▶ [WHAT THE TASK REQUIRES] In the copy, include no images. Reproduce the entries exactly.

▶ [DATA EXCERPTS]
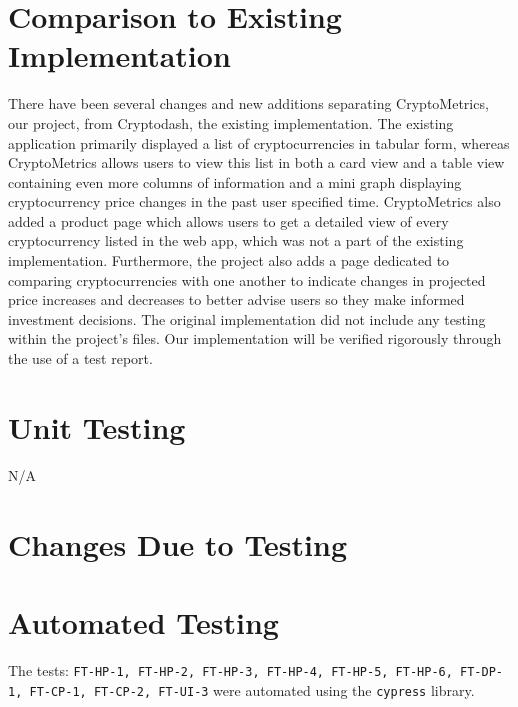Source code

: \documentclass[12pt, titlepage]{article}
\begin{document}
\section{Comparison to Existing Implementation}	

There have been several changes and new additions separating CryptoMetrics, our project, from Cryptodash, the existing implementation. The existing application primarily displayed a list of cryptocurrencies in tabular form, whereas CryptoMetrics allows users to view this list in both a card view and a table view containing even more columns of information and a mini graph displaying cryptocurrency price changes in the past user specified time. CryptoMetrics also added a product page which allows users to get a detailed view of every cryptocurrency listed in the web app, which was not a part of the existing implementation. Furthermore, the project also adds a page dedicated to comparing cryptocurrencies with one another to indicate changes in projected price increases and decreases to better advise users so they make informed investment decisions. The original implementation did not include any testing within the project's files. Our implementation will be verified rigorously through the use of a test report.

\section{Unit Testing}
N/A
\section{Changes Due to Testing}

\section{Automated Testing}
The tests: \texttt{FT-HP-1, FT-HP-2, FT-HP-3, FT-HP-4, FT-HP-5, FT-HP-6, FT-DP-1, FT-CP-1, FT-CP-2, FT-UI-3} were automated using the \texttt{cypress} library.
		
\end{document}
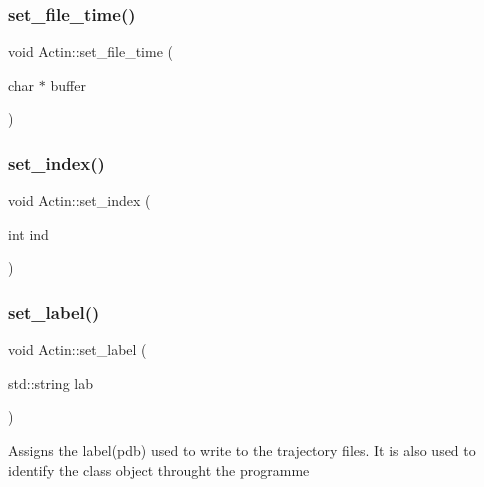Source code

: \mbox{\label{classActin_ae38649ca8146edc88562229715a1a4b6}} 
\subsubsection{\texorpdfstring{set\_file\_time()}{set\_file\_time()}}
{\footnotesize\ttfamily void Actin\+::set\+\_\+file\+\_\+time (\begin{DoxyParamCaption}\item[{char $\ast$}]{buffer }\end{DoxyParamCaption})\hspace{0.3cm}{\ttfamily [inline]}}

\mbox{\label{classActin_a507b129521e48ef9aa5b47398e5d1213}} 
\subsubsection{\texorpdfstring{set\_index()}{set\_index()}}
{\footnotesize\ttfamily void Actin\+::set\+\_\+index (\begin{DoxyParamCaption}\item[{int}]{ind }\end{DoxyParamCaption})\hspace{0.3cm}{\ttfamily [inline]}}

\mbox{\label{classActin_a59b0f9aec939cd38eb1bfe5971f6ea0d}} 
\subsubsection{\texorpdfstring{set\_label()}{set\_label()}}
{\footnotesize\ttfamily void Actin\+::set\+\_\+label (\begin{DoxyParamCaption}\item[{std\+::string}]{lab }\end{DoxyParamCaption})\hspace{0.3cm}{\ttfamily [inline]}}

Assigns the label(pdb) used to write to the trajectory files. It is also used to identify the class object throught the programme \mbox{\label{classActin_a93cbd48dc08c5d0f5130a41768b50ef6}} 
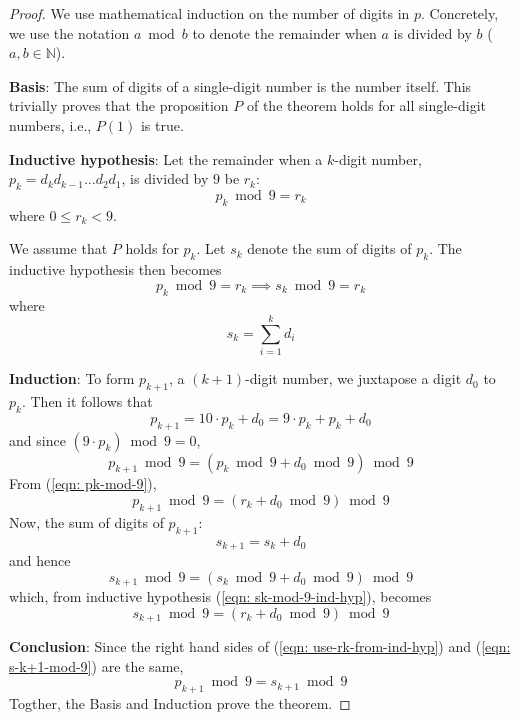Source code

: \documentclass[a4paper]{article}
\begin{document}
\begin{proof}
    We use mathematical induction on the number of digits in $p$. Concretely, we use the notation $a \bmod b$ to denote the remainder when $a$ is divided by $b$ ($a, b \in \mathbb{N}$). 

    \textbf{Basis}: The sum of digits of a single-digit number is the number itself. This trivially proves that the proposition $P$ of the theorem holds for all single-digit numbers, i.e., $P(1)$ is true. 

    \textbf{Inductive hypothesis}: Let the remainder when a $k$-digit number, 
    $
        p_k = d_{k}d_{k-1}\dots d_{2}d_{1} 
    $,
    is divided by $9$ be $r_k$:
    \begin{equation}
        \label{eqn: pk-mod-9}
        p_k \bmod 9 = r_k
    \end{equation}
    where $0 \le r_k < 9$.
    

    We assume that $P$ holds for $p_k$. Let $s_k$ denote the sum of digits of $p_k$. The inductive hypothesis then becomes
    \begin{equation}
        \label{eqn: sk-mod-9-ind-hyp}
        p_k \bmod 9 = r_k \implies s_k \bmod 9 = r_k
    \end{equation}
    where
    $$
        s_k = \sum_{i=1}^{k} d_i
    $$

    \textbf{Induction}: To form $p_{k+1}$, a $(k+1)$-digit number, we juxtapose a digit $d_0$ to $p_k$. Then it follows that 
    $$
        p_{k+1} = 10\cdot p_k + d_0 = 9\cdot p_k + p_k + d_0
    $$
    and since $(9\cdot p_k) \bmod 9 = 0$,
    \begin{equation}
        \label{eqn: p-k+1-mod-9}
        p_{k+1} \bmod 9 = (p_k \bmod 9 + d_0 \bmod 9) \bmod 9
    \end{equation}
    From (\ref{eqn: pk-mod-9}), 
    \begin{equation}
        \label{eqn: use-rk-from-ind-hyp}
        p_{k+1} \bmod 9 = (r_k + d_0 \bmod 9) \bmod 9
    \end{equation}
    Now, the sum of digits of $p_{k+1}$: 
    \begin{equation}
        \label{eqn: sk+1-definition}
        s_{k+1} = s_k + d_0
    \end{equation}
    and hence
    $$
        s_{k+1} \bmod 9 = (s_k \bmod 9 + d_0 \bmod 9) \bmod 9
    $$
    which, from inductive hypothesis (\ref{eqn: sk-mod-9-ind-hyp}), becomes
    \begin{equation}
        \label{eqn: s-k+1-mod-9}
        s_{k+1} \bmod 9 = (r_k + d_0 \bmod 9) \bmod 9
    \end{equation}

    \textbf{Conclusion}: Since the right hand sides of (\ref{eqn: use-rk-from-ind-hyp}) and (\ref{eqn: s-k+1-mod-9}) are the same, 
    $$
        p_{k+1} \bmod 9 = s_{k+1} \bmod 9
    $$
    Togther, the Basis and Induction prove the theorem.
\end{proof}
\end{document}
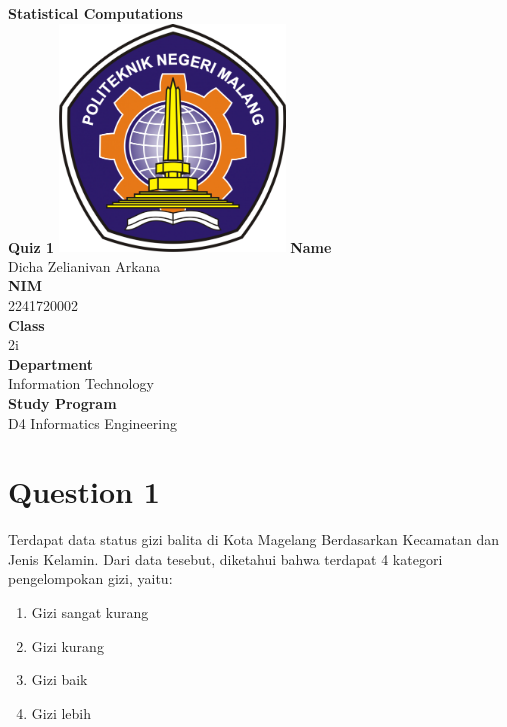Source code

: \documentclass[12pt,titlepage]{article}
\newcommand{\vSubject}{Statistical Computations}
\newcommand{\vSubtitle}{Quiz 1}
\newcommand{\vName}{Dicha Zelianivan Arkana}
\newcommand{\vNIM}{2241720002}
\newcommand{\vClass}{2i}
\newcommand{\vDepartment}{Information Technology}
\newcommand{\vStudyProgram}{D4 Informatics Engineering}
\begin{document}
\begin{titlepage}
    \centering
    \vfill
    {\bfseries\LARGE
        \vSubject\\
        \vskip0.25cm
        \vSubtitle
    }
    \vfill
    \includegraphics[width=6cm]{images/polinema-logo.png}
    \vfill
    {
        \textbf{Name}\\
        \vName\\
        \vskip0.5cm
        \textbf{NIM}\\
        \vNIM\\
        \vskip0.5cm
        \textbf{Class}\\
        \vClass\\
        \vskip0.5cm
        \textbf{Department}\\
        \vDepartment\\
        \vskip0.5cm
        \textbf{Study Program}\\
        \vStudyProgram
    }
\end{titlepage}

\section{Question 1}

Terdapat data status gizi balita di Kota Magelang Berdasarkan Kecamatan dan Jenis Kelamin.
Dari data tesebut, diketahui bahwa terdapat 4 kategori pengelompokan gizi, yaitu:
\begin{enumerate}
    \item Gizi sangat kurang
    \item Gizi kurang
    \item Gizi baik
    \item Gizi lebih
\end{enumerate}
\end{document}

▶ [WRITTEN REPLY]
Source code

: \documentclass[12pt, titlepage]{article}
\begin{document}
\section{Comparison to Existing Implementation}	

There have been several changes and new additions separating CryptoMetrics, our project, from Cryptodash, the existing implementation. The existing application primarily displayed a list of cryptocurrencies in tabular form, whereas CryptoMetrics allows users to view this list in both a card view and a table view containing even more columns of information and a mini graph displaying cryptocurrency price changes in the past user specified time. CryptoMetrics also added a product page which allows users to get a detailed view of every cryptocurrency listed in the web app, which was not a part of the existing implementation. Furthermore, the project also adds a page dedicated to comparing cryptocurrencies with one another to indicate changes in projected price increases and decreases to better advise users so they make informed investment decisions. The original implementation did not include any testing within the project's files. Our implementation will be verified rigorously through the use of a test report.

\section{Unit Testing}
N/A
\section{Changes Due to Testing}

\section{Automated Testing}
The tests: \texttt{FT-HP-1, FT-HP-2, FT-HP-3, FT-HP-4, FT-HP-5, FT-HP-6, FT-DP-1, FT-CP-1, FT-CP-2, FT-UI-3} were automated using the \texttt{cypress} library.
		
\end{document}
Source code

: \mbox{\label{classActin_ae38649ca8146edc88562229715a1a4b6}} 
\subsubsection{\texorpdfstring{set\_file\_time()}{set\_file\_time()}}
{\footnotesize\ttfamily void Actin\+::set\+\_\+file\+\_\+time (\begin{DoxyParamCaption}\item[{char $\ast$}]{buffer }\end{DoxyParamCaption})\hspace{0.3cm}{\ttfamily [inline]}}

\mbox{\label{classActin_a507b129521e48ef9aa5b47398e5d1213}} 
\subsubsection{\texorpdfstring{set\_index()}{set\_index()}}
{\footnotesize\ttfamily void Actin\+::set\+\_\+index (\begin{DoxyParamCaption}\item[{int}]{ind }\end{DoxyParamCaption})\hspace{0.3cm}{\ttfamily [inline]}}

\mbox{\label{classActin_a59b0f9aec939cd38eb1bfe5971f6ea0d}} 
\subsubsection{\texorpdfstring{set\_label()}{set\_label()}}
{\footnotesize\ttfamily void Actin\+::set\+\_\+label (\begin{DoxyParamCaption}\item[{std\+::string}]{lab }\end{DoxyParamCaption})\hspace{0.3cm}{\ttfamily [inline]}}

Assigns the label(pdb) used to write to the trajectory files. It is also used to identify the class object throught the programme \mbox{\label{classActin_a93cbd48dc08c5d0f5130a41768b50ef6}} 
Source code

: \documentclass[a4paper]{article}
\begin{document}
\begin{proof}
    We use mathematical induction on the number of digits in $p$. Concretely, we use the notation $a \bmod b$ to denote the remainder when $a$ is divided by $b$ ($a, b \in \mathbb{N}$). 

    \textbf{Basis}: The sum of digits of a single-digit number is the number itself. This trivially proves that the proposition $P$ of the theorem holds for all single-digit numbers, i.e., $P(1)$ is true. 

    \textbf{Inductive hypothesis}: Let the remainder when a $k$-digit number, 
    $
        p_k = d_{k}d_{k-1}\dots d_{2}d_{1} 
    $,
    is divided by $9$ be $r_k$:
    \begin{equation}
        \label{eqn: pk-mod-9}
        p_k \bmod 9 = r_k
    \end{equation}
    where $0 \le r_k < 9$.
    

    We assume that $P$ holds for $p_k$. Let $s_k$ denote the sum of digits of $p_k$. The inductive hypothesis then becomes
    \begin{equation}
        \label{eqn: sk-mod-9-ind-hyp}
        p_k \bmod 9 = r_k \implies s_k \bmod 9 = r_k
    \end{equation}
    where
    $$
        s_k = \sum_{i=1}^{k} d_i
    $$

    \textbf{Induction}: To form $p_{k+1}$, a $(k+1)$-digit number, we juxtapose a digit $d_0$ to $p_k$. Then it follows that 
    $$
        p_{k+1} = 10\cdot p_k + d_0 = 9\cdot p_k + p_k + d_0
    $$
    and since $(9\cdot p_k) \bmod 9 = 0$,
    \begin{equation}
        \label{eqn: p-k+1-mod-9}
        p_{k+1} \bmod 9 = (p_k \bmod 9 + d_0 \bmod 9) \bmod 9
    \end{equation}
    From (\ref{eqn: pk-mod-9}), 
    \begin{equation}
        \label{eqn: use-rk-from-ind-hyp}
        p_{k+1} \bmod 9 = (r_k + d_0 \bmod 9) \bmod 9
    \end{equation}
    Now, the sum of digits of $p_{k+1}$: 
    \begin{equation}
        \label{eqn: sk+1-definition}
        s_{k+1} = s_k + d_0
    \end{equation}
    and hence
    $$
        s_{k+1} \bmod 9 = (s_k \bmod 9 + d_0 \bmod 9) \bmod 9
    $$
    which, from inductive hypothesis (\ref{eqn: sk-mod-9-ind-hyp}), becomes
    \begin{equation}
        \label{eqn: s-k+1-mod-9}
        s_{k+1} \bmod 9 = (r_k + d_0 \bmod 9) \bmod 9
    \end{equation}

    \textbf{Conclusion}: Since the right hand sides of (\ref{eqn: use-rk-from-ind-hyp}) and (\ref{eqn: s-k+1-mod-9}) are the same, 
    $$
        p_{k+1} \bmod 9 = s_{k+1} \bmod 9
    $$
    Togther, the Basis and Induction prove the theorem.
\end{proof}
\end{document}
Source code

: \documentclass[12pt,titlepage]{article}
\newcommand{\vSubject}{Statistical Computations}
\newcommand{\vSubtitle}{Quiz 1}
\newcommand{\vName}{Dicha Zelianivan Arkana}
\newcommand{\vNIM}{2241720002}
\newcommand{\vClass}{2i}
\newcommand{\vDepartment}{Information Technology}
\newcommand{\vStudyProgram}{D4 Informatics Engineering}
\begin{document}
\begin{titlepage}
    \centering
    \vfill
    {\bfseries\LARGE
        \vSubject\\
        \vskip0.25cm
        \vSubtitle
    }
    \vfill
    \includegraphics[width=6cm]{images/polinema-logo.png}
    \vfill
    {
        \textbf{Name}\\
        \vName\\
        \vskip0.5cm
        \textbf{NIM}\\
        \vNIM\\
        \vskip0.5cm
        \textbf{Class}\\
        \vClass\\
        \vskip0.5cm
        \textbf{Department}\\
        \vDepartment\\
        \vskip0.5cm
        \textbf{Study Program}\\
        \vStudyProgram
    }
\end{titlepage}

\section{Question 1}

Terdapat data status gizi balita di Kota Magelang Berdasarkan Kecamatan dan Jenis Kelamin.
Dari data tesebut, diketahui bahwa terdapat 4 kategori pengelompokan gizi, yaitu:
\begin{enumerate}
    \item Gizi sangat kurang
    \item Gizi kurang
    \item Gizi baik
    \item Gizi lebih
\end{enumerate}
\end{document}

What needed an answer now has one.